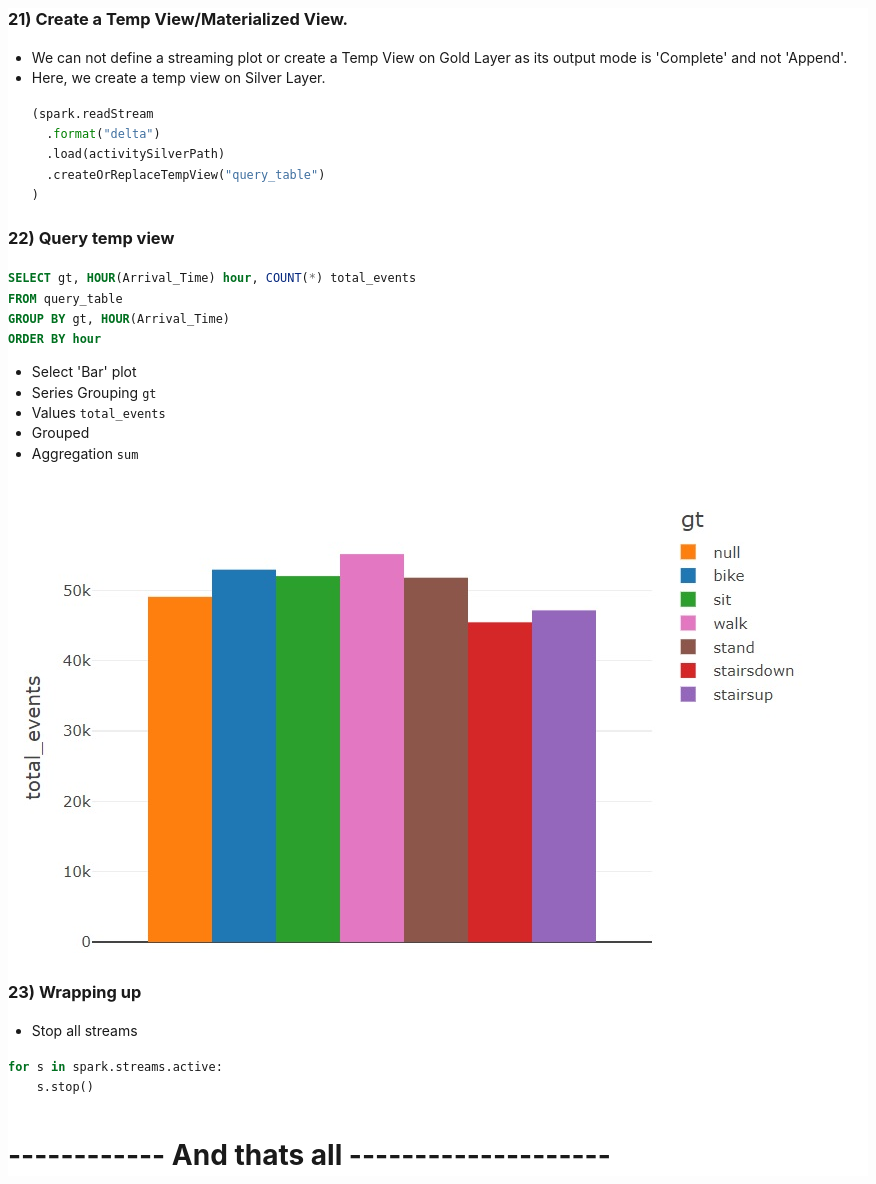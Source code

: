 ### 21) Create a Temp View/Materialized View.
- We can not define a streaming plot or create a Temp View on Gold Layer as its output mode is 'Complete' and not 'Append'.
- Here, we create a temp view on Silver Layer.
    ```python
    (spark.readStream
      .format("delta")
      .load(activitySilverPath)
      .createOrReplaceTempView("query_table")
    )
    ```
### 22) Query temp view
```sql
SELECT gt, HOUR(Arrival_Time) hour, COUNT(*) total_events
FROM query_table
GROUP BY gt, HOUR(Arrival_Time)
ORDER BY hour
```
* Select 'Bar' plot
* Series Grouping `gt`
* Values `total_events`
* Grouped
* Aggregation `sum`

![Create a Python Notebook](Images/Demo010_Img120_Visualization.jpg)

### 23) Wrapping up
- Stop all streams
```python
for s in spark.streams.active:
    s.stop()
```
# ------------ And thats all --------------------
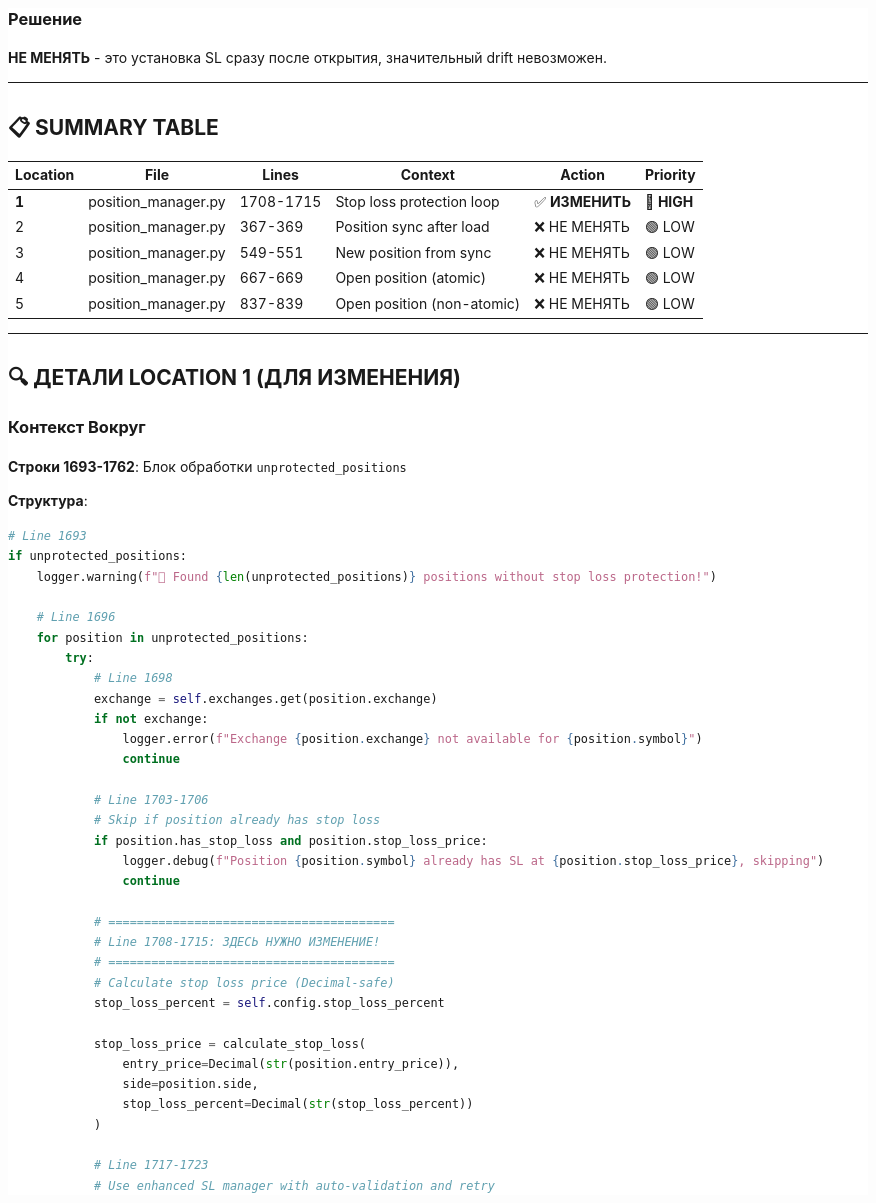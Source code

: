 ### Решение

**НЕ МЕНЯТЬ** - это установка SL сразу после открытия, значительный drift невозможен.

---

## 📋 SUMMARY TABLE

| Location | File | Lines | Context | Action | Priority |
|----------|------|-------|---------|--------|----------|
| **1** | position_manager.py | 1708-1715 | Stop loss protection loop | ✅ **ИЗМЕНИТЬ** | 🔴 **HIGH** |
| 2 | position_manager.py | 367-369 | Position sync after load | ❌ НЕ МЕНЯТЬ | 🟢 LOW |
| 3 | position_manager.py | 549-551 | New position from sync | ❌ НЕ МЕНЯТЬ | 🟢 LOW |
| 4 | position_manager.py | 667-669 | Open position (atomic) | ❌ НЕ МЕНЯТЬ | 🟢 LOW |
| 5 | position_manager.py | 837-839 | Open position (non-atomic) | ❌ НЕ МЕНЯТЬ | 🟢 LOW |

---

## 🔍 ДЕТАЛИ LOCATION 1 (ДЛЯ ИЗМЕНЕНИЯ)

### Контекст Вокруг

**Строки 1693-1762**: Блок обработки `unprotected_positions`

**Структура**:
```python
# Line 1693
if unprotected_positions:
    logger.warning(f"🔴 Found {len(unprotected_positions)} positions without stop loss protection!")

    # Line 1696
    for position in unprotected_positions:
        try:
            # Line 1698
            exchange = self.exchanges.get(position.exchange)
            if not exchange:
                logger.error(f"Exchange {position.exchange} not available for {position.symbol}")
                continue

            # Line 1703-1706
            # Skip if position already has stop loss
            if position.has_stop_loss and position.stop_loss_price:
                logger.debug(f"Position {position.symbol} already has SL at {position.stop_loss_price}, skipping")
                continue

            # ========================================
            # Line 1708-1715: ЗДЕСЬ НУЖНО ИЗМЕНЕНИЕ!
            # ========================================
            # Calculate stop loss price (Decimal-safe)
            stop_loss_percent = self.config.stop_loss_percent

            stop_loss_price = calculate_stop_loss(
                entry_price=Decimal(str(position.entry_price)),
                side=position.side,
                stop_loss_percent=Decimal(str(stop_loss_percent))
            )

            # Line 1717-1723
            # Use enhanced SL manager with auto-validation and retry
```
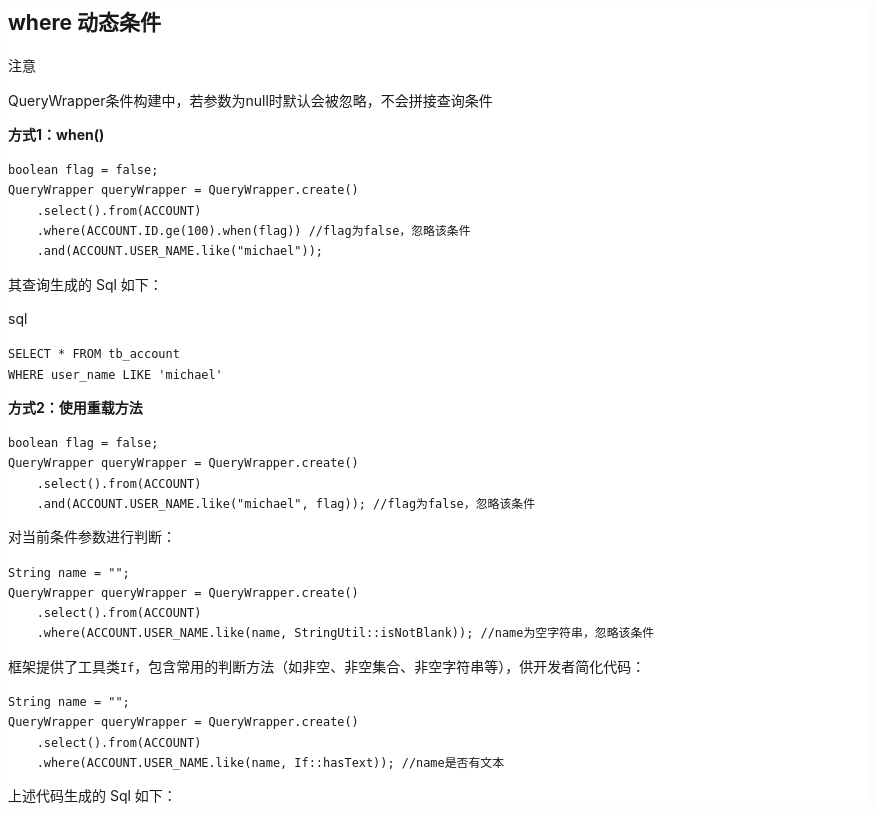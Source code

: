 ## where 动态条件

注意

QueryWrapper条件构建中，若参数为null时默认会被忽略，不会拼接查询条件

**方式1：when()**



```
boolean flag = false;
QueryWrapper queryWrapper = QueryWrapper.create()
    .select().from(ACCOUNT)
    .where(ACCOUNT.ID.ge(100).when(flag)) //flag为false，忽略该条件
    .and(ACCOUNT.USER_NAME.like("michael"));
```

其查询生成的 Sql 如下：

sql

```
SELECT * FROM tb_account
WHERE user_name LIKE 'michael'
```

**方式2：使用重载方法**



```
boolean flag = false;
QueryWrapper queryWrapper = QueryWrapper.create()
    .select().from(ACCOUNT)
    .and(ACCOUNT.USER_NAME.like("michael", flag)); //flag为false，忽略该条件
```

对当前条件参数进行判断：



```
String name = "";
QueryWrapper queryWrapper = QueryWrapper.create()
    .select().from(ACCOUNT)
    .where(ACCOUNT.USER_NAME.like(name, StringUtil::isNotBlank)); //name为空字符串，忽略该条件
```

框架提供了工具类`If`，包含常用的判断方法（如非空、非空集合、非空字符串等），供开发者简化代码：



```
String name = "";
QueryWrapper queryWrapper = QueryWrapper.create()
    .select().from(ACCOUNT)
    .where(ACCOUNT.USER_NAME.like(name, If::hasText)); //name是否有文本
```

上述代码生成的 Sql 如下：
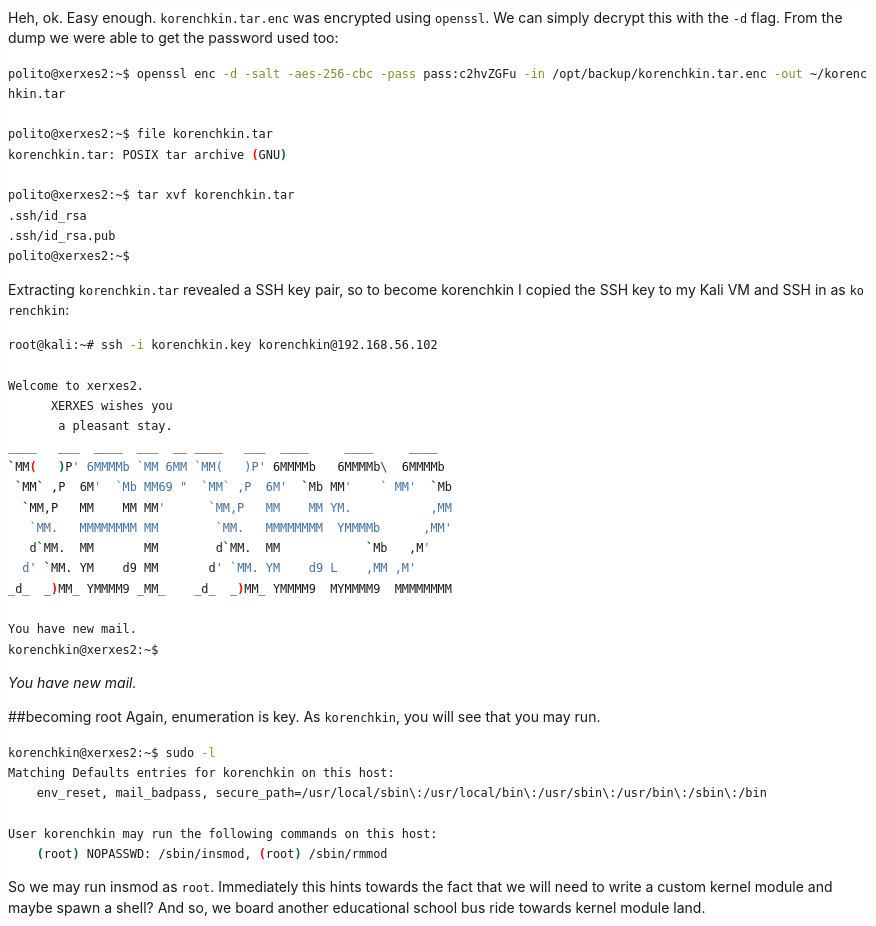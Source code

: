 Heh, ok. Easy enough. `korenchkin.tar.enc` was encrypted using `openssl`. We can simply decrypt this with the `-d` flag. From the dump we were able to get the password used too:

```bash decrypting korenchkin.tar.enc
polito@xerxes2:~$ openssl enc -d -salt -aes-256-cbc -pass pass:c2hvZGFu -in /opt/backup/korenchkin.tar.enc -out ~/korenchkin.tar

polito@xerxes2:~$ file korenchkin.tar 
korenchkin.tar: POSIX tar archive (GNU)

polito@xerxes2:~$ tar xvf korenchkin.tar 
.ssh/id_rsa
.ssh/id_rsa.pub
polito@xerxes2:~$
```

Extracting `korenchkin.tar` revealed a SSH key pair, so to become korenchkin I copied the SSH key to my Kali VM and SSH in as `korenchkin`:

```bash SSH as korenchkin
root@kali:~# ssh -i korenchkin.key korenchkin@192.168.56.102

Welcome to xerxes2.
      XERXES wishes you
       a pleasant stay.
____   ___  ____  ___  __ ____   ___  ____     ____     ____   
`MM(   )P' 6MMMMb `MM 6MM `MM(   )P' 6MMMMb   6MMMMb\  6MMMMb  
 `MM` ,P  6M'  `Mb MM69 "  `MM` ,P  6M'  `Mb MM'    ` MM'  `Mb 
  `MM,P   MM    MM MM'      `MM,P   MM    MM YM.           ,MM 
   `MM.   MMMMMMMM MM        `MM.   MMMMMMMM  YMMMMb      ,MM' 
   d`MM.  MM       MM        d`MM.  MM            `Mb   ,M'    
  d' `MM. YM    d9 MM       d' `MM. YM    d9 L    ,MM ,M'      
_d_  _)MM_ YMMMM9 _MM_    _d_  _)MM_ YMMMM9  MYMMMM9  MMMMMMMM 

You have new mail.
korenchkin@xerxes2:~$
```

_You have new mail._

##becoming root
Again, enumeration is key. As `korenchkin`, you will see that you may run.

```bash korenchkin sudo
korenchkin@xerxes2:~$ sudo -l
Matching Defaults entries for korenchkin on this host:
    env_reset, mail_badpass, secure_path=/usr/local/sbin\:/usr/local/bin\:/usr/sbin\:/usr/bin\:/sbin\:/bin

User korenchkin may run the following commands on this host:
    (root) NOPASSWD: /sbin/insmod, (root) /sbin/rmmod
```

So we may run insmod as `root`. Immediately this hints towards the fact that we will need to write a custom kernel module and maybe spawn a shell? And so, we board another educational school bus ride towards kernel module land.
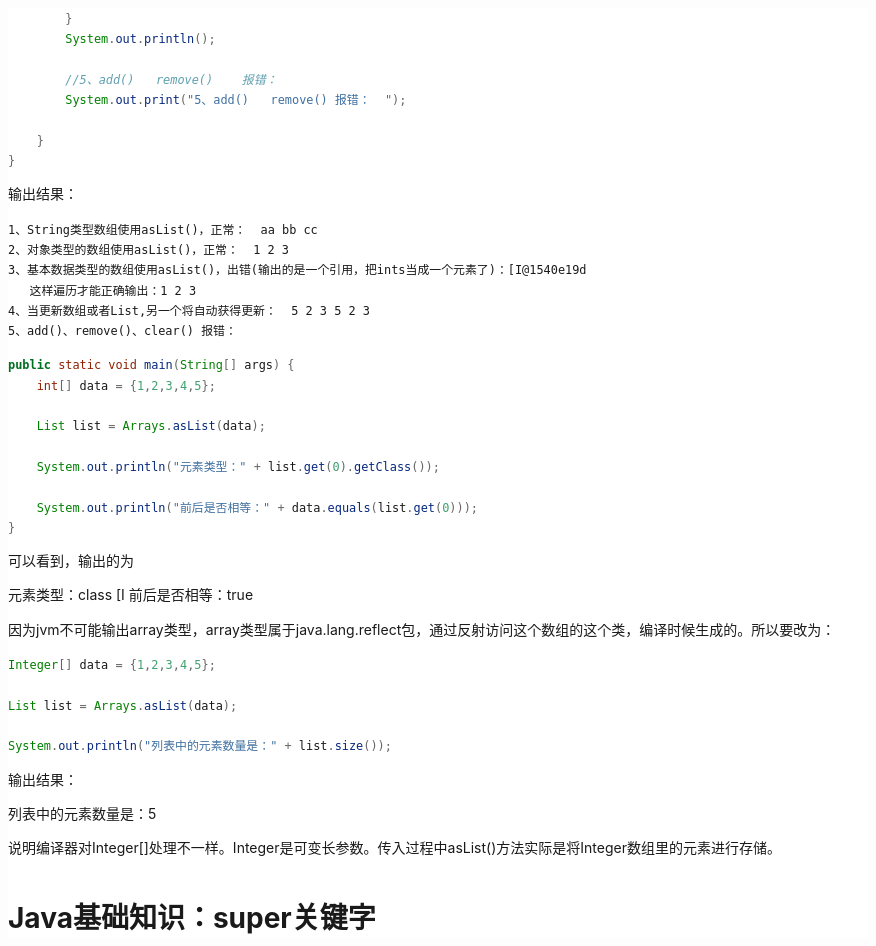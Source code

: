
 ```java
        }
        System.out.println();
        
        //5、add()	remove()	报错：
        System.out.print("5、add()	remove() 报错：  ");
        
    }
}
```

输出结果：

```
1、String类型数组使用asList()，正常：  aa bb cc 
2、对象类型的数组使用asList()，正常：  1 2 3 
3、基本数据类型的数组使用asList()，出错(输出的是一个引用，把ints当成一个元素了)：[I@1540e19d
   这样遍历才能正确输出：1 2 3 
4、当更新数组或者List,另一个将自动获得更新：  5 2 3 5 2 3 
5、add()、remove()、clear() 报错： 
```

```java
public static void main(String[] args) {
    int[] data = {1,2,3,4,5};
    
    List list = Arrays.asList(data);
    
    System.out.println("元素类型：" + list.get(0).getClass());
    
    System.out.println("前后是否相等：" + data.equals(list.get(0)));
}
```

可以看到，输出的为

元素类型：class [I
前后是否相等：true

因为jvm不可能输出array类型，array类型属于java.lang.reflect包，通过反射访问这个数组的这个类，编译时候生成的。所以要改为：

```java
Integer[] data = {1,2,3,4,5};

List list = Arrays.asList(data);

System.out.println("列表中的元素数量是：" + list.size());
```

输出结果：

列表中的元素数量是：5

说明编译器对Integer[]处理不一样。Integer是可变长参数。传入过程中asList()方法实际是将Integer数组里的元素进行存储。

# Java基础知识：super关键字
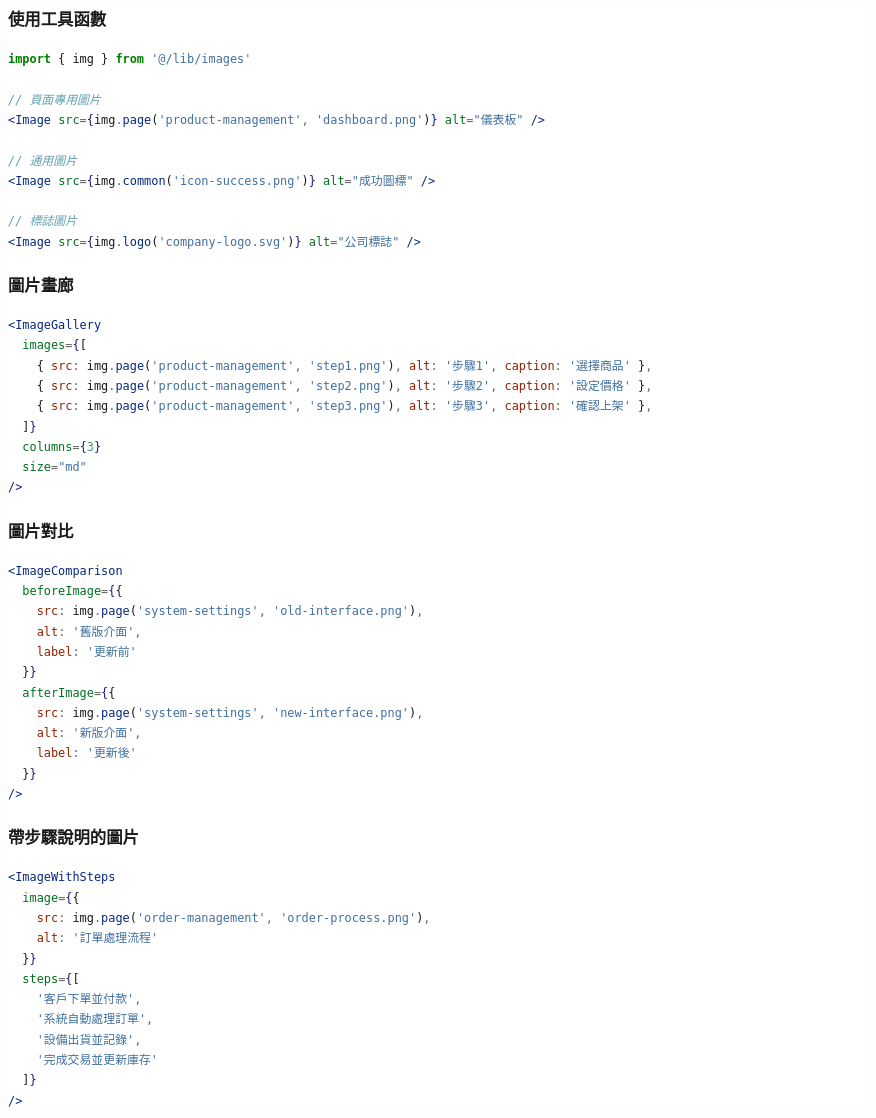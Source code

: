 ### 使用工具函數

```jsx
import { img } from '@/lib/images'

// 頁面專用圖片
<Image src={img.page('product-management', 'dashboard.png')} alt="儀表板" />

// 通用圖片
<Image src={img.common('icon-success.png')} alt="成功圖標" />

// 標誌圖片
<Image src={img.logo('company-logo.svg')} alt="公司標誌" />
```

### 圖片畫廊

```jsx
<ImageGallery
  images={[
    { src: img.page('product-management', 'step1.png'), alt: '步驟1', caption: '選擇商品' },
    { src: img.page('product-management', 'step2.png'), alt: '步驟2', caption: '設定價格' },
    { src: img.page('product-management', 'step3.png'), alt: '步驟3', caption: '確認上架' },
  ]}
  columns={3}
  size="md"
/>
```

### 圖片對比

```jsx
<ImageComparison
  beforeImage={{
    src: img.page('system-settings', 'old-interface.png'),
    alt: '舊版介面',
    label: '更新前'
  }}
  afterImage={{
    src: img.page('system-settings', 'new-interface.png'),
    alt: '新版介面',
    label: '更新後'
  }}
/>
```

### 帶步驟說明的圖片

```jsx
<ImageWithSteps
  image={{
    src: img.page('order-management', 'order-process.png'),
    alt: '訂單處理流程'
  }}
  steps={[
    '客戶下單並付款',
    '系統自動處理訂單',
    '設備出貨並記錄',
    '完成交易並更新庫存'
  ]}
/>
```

*ABOUT THIS EXERCISE:* Search the material above for "already". Copy each line that has it.

*SOLUTION:*
            # Skip if position already has stop loss
                logger.debug(f"Position {position.symbol} already has SL at {position.stop_loss_price}, skipping")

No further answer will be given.